[Data]

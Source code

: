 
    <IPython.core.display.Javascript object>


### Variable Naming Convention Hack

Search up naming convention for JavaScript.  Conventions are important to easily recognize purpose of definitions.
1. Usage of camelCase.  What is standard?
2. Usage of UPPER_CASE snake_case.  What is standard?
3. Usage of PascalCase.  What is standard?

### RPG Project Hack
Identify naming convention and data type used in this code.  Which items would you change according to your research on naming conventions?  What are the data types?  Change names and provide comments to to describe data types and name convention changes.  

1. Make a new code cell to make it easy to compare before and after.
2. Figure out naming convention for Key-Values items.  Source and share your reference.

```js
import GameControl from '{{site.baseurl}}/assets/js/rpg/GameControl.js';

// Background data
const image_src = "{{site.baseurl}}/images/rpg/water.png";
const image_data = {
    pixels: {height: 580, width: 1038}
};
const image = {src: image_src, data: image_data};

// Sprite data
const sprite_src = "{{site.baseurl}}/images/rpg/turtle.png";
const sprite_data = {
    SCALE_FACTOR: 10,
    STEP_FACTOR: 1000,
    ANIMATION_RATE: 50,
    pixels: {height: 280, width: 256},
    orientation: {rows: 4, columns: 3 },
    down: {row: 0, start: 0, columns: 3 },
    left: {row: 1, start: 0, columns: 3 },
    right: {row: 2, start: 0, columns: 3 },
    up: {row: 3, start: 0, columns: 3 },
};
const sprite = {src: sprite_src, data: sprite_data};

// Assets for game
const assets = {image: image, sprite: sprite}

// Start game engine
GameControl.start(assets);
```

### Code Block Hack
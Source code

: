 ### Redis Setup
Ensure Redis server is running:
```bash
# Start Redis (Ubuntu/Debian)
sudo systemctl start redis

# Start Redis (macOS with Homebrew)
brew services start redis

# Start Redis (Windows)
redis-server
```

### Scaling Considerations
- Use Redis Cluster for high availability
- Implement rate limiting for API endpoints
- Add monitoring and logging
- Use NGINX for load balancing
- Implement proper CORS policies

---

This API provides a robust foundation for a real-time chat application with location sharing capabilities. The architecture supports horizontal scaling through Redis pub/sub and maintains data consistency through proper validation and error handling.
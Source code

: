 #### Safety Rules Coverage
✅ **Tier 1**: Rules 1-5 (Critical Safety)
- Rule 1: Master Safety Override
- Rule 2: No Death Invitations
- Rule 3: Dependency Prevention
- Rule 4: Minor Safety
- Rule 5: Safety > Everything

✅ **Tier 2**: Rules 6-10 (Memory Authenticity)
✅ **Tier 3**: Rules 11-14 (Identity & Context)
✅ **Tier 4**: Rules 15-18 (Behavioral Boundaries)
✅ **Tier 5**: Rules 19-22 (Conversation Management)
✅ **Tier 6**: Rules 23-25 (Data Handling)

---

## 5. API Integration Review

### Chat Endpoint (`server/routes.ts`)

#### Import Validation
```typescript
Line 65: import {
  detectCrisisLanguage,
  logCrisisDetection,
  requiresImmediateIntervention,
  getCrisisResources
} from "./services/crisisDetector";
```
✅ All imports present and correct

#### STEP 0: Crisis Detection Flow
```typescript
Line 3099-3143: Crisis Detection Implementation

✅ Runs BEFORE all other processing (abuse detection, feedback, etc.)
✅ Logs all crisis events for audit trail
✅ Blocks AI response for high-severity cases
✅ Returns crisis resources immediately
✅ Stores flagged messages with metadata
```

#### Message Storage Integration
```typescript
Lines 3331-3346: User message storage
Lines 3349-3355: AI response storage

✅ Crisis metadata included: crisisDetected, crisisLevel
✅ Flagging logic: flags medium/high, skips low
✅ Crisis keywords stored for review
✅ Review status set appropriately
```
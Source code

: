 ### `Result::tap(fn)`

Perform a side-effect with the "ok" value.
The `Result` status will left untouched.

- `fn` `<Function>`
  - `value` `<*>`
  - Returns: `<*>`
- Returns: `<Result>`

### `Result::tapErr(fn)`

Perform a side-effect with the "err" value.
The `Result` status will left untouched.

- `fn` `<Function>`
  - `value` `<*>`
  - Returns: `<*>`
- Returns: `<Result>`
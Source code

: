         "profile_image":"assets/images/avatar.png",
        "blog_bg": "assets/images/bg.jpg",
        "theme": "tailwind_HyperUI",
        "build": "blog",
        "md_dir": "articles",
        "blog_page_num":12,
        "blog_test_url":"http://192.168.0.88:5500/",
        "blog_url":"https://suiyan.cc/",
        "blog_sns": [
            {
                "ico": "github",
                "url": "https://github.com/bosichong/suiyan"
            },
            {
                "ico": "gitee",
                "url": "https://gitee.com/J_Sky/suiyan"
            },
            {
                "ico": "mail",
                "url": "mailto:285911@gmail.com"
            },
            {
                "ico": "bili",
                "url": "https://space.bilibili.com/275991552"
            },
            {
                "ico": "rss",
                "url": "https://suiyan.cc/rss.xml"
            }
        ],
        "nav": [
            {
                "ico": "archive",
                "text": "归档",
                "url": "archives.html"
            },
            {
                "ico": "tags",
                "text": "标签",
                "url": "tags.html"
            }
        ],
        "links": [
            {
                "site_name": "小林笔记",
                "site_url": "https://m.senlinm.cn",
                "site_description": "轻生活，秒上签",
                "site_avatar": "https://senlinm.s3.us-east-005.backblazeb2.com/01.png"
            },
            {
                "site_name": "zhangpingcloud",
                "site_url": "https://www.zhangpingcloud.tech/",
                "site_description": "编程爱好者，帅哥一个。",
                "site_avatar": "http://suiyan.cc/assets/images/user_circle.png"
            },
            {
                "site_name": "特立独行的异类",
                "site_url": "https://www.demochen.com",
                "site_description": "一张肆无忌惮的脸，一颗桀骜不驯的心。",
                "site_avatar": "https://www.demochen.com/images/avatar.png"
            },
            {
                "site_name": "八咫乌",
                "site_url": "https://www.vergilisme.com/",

[/Data]

• **Directions for this task**
Please print the records above exactly from their first line. End with the line containing "### RPG Project Hack", and include it.

• **Task answer**
Source code

: 
    <IPython.core.display.Javascript object>


### Variable Naming Convention Hack

Search up naming convention for JavaScript.  Conventions are important to easily recognize purpose of definitions.
1. Usage of camelCase.  What is standard?
2. Usage of UPPER_CASE snake_case.  What is standard?
3. Usage of PascalCase.  What is standard?

### RPG Project Hack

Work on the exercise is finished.